#### Task prompt
Below are the records. List every line holding the word "begin".

#### Data for this exercise
-- Opening Marker --

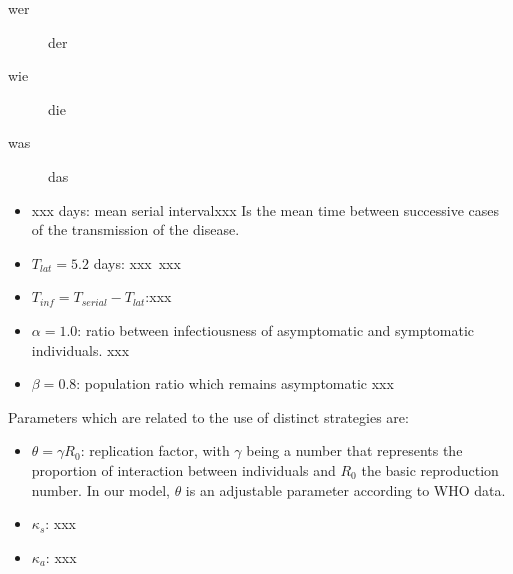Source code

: \documentclass[11pt]{article}
\begin{document}
    \begin{description}
        \item[wer] der
        \item[wie] die
        \item[was] das
    \end{description}

    \begin{itemize}
	\item xxx days: mean serial intervalxxx
    Is the mean time between successive cases of the transmission of the disease.
	\item $T_{lat}=5.2$ days: xxx~xxx

	\item $T_{inf}=T_{serial}-T_{lat}$:xxx
	\item $\alpha=1.0$: ratio between infectiousness of asymptomatic and symptomatic
    individuals. xxx
	\item $\beta=0.8$: population ratio which remains asymptomatic xxx
\end{itemize}

Parameters which are related to the use of distinct strategies are:

\begin{itemize}
   \item $\theta=\gamma R_0$: replication factor, with $\gamma$ being
   a number that represents the proportion of interaction between individuals and
   $R_0$ the basic reproduction number. In our model, $\theta$ is an adjustable
   parameter according to WHO data.
    \item $\kappa _s$: xxx
	\item $\kappa _a$: xxx
\end{itemize}
\end{document}
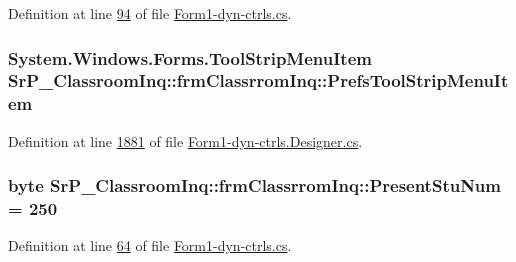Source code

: \-Definition at line \hyperlink{_form1-dyn-ctrls_8cs_source_l00094}{94} of file \hyperlink{_form1-dyn-ctrls_8cs_source}{\-Form1-\/dyn-\/ctrls.\-cs}.

\hypertarget{class_sr_p___classroom_inq_1_1frm_classrrom_inq_ab36e4efbf8b003fc5007cc6522901c21}{
\subsubsection[{\-Prefs\-Tool\-Strip\-Menu\-Item}]{\setlength{\rightskip}{0pt plus 5cm}\-System.\-Windows.\-Forms.\-Tool\-Strip\-Menu\-Item {\bf \-Sr\-P\-\_\-\-Classroom\-Inq\-::frm\-Classrrom\-Inq\-::\-Prefs\-Tool\-Strip\-Menu\-Item}}}
\label{class_sr_p___classroom_inq_1_1frm_classrrom_inq_ab36e4efbf8b003fc5007cc6522901c21}


\-Definition at line \hyperlink{_form1-dyn-ctrls_8_designer_8cs_source_l01881}{1881} of file \hyperlink{_form1-dyn-ctrls_8_designer_8cs_source}{\-Form1-\/dyn-\/ctrls.\-Designer.\-cs}.

\hypertarget{class_sr_p___classroom_inq_1_1frm_classrrom_inq_ad5da56ffdb5d79486d9cf4eb7c3f44d4}{
\subsubsection[{\-Present\-Stu\-Num}]{\setlength{\rightskip}{0pt plus 5cm}byte {\bf \-Sr\-P\-\_\-\-Classroom\-Inq\-::frm\-Classrrom\-Inq\-::\-Present\-Stu\-Num} = 250}}
\label{class_sr_p___classroom_inq_1_1frm_classrrom_inq_ad5da56ffdb5d79486d9cf4eb7c3f44d4}


\-Definition at line \hyperlink{_form1-dyn-ctrls_8cs_source_l00064}{64} of file \hyperlink{_form1-dyn-ctrls_8cs_source}{\-Form1-\/dyn-\/ctrls.\-cs}.

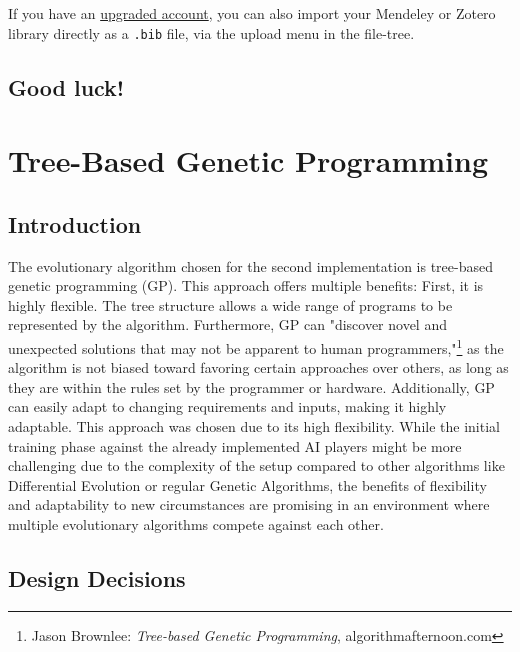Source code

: \documentclass[sigconf]{acmart} %
\begin{document}
If you have an \href{https://www.overleaf.com/user/subscription/plans}{upgraded account}, you can also import your Mendeley or Zotero library directly as a \verb|.bib| file, via the upload menu in the file-tree.

\subsection{Good luck!}

\section{Tree-Based Genetic Programming}
\subsection{Introduction}
 
The evolutionary algorithm chosen for the second implementation is tree-based genetic programming (GP). This approach offers multiple benefits: 
First, it is highly flexible. The tree structure allows a wide range of programs to be represented by the algorithm. 
Furthermore, GP can "discover novel and unexpected solutions that may not be apparent to human programmers,"\footnote{Jason Brownlee: \textit{Tree-based Genetic Programming}, algorithmafternoon.com} as the algorithm is not biased toward favoring certain approaches over others, as long as they are within the rules set by the programmer or hardware. 
Additionally, GP can easily adapt to changing requirements and inputs, making it highly adaptable. 
This approach was chosen due to its high flexibility. While the initial training phase against the already implemented AI players might be more challenging due to the complexity of the setup compared to other algorithms like Differential Evolution or regular Genetic Algorithms, the benefits of flexibility and adaptability to new circumstances are promising in an environment where multiple evolutionary algorithms compete against each other. 

\subsection{Design Decisions}
\end{document}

-- Closing Marker --

#### Exercise solution
\begin{document}
    \begin{description}
    \begin{itemize}
\begin{itemize}
\begin{document}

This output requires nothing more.